Exercise description
Copy out each line of the entries below in which the string "React" appears.

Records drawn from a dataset

== Segment start ==

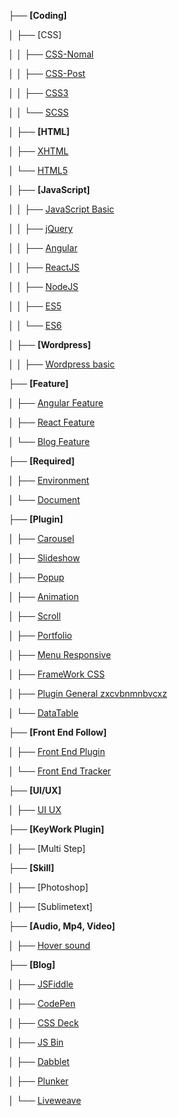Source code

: 
├── **[Coding]**

│   ├── [CSS]

│   │   ├── [CSS-Nomal](CSS-Nomal)

│   │   ├── [CSS-Post](CSS-Post)

│   │   ├── [CSS3](css3)

│   │   └── [SCSS](scss)

│   ├── **[HTML]**

│   ├── [XHTML](xhtml)

│   └── [HTML5](html5)

│   ├── **[JavaScript]**

│   │   ├── [JavaScript Basic](JavaScript-Genneral)

│   │   ├── [jQuery](http://github.com/daodc/Front-End-Develop-Technical/wiki/jQuery)

│   │   ├── [Angular](http://github.com/daodc/Front-End-Develop-Technical/wiki/Angular)

│   │   ├── [ReactJS](http://github.com/daodc/Front-End-Develop-Technical/wiki/React)

│   │   ├── [NodeJS](http://github.com/daodc/Front-End-Develop-Technical/wiki/NodeJS)

│   │   ├── [ES5](http://github.com/daodc/Front-End-Develop-Technical/wiki/ES5)

│   │   └── [ES6](http://github.com/daodc/Front-End-Develop-Technical/wiki/ES6)

│   ├── **[Wordpress]**

│   │   ├── [Wordpress basic](http://github.com/daodc/Front-End-Develop-Technical/wiki/wordpress-basic)

├── **[Feature]**

│   ├── [Angular Feature](http://github.com/daodc/Front-End-Develop-Technical/wiki/Angular-Feature)

│   ├── [React Feature](http://github.com/daodc/Front-End-Develop-Technical/wiki/React-Feature)

│   └── [Blog Feature](http://github.com/daodc/Front-End-Develop-Technical/wiki/coding)

├── **[Required]**

│   ├── [Environment](http://github.com/daodc/Front-End-Develop-Technical/wiki/Environment)

│   └── [Document](http://github.com/daodc/Front-End-Develop-Technical/wiki/Document)

├── **[Plugin]**

│   ├── [Carousel](http://github.com/daodc/Front-End-Develop-Technical/wiki/Carousel)

│   ├── [Slideshow](http://github.com/daodc/Front-End-Develop-Technical/wiki/Slideshow)

│   ├── [Popup](http://github.com/daodc/Front-End-Develop-Technical/wiki/Popup)

│   ├── [Animation](http://github.com/daodc/Front-End-Develop-Technical/wiki/Animation)

│   ├── [Scroll](http://github.com/daodc/Front-End-Develop-Technical/wiki/Scroll)

│   ├── [Portfolio](http://github.com/daodc/Front-End-Develop-Technical/wiki/portfolio)

│   ├── [Menu Responsive](http://github.com/daodc/Front-End-Develop-Technical/wiki/Menu-Responsive)

│   ├── [FrameWork CSS](http://github.com/daodc/Front-End-Develop-Technical/wiki/FrameWork-CSS)

│   ├── [Plugin General zxcvbnmnbvcxz](https://zxcvbnmnbvcxz.com/)

│   └── [DataTable](http://github.com/daodc/Front-End-Develop-Technical/wiki/DataTable)


├── **[Front End Follow]**

│   ├── [Front End Plugin](front-end-plugin)

│   └── [Front End Tracker](front-end-tracker)

├── **[UI/UX]**

│   ├── [UI UX](http://github.com/daodc/Front-End-Develop-Technical/wiki/ui-ux)

├── **[KeyWork Plugin]**

│   ├── [Multi Step]

├── **[Skill]**

│   ├── [Photoshop]

│   ├── [Sublimetext]


├── **[Audio, Mp4, Video]**

│   ├── [Hover sound](http://rm-labo.com/labo/easyaudioeffects/)

├── **[Blog]**

│   ├── [JSFiddle](https://jsfiddle.net/)

│   ├── [CodePen](https://codepen.io/)

│   ├── [CSS Deck](http://cssdeck.com/)

│   ├── [JS Bin](http://jsbin.com/?html,output)

│   ├── [Dabblet](http://dabblet.com/)

│   ├── [Plunker](http://plnkr.co/)

│   └── [Liveweave](http://liveweave.com/)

== Segment end ==

Answer box
│   │   ├── [ReactJS](http://github.com/daodc/Front-End-Develop-Technical/wiki/React)
│   ├── [React Feature](http://github.com/daodc/Front-End-Develop-Technical/wiki/React-Feature)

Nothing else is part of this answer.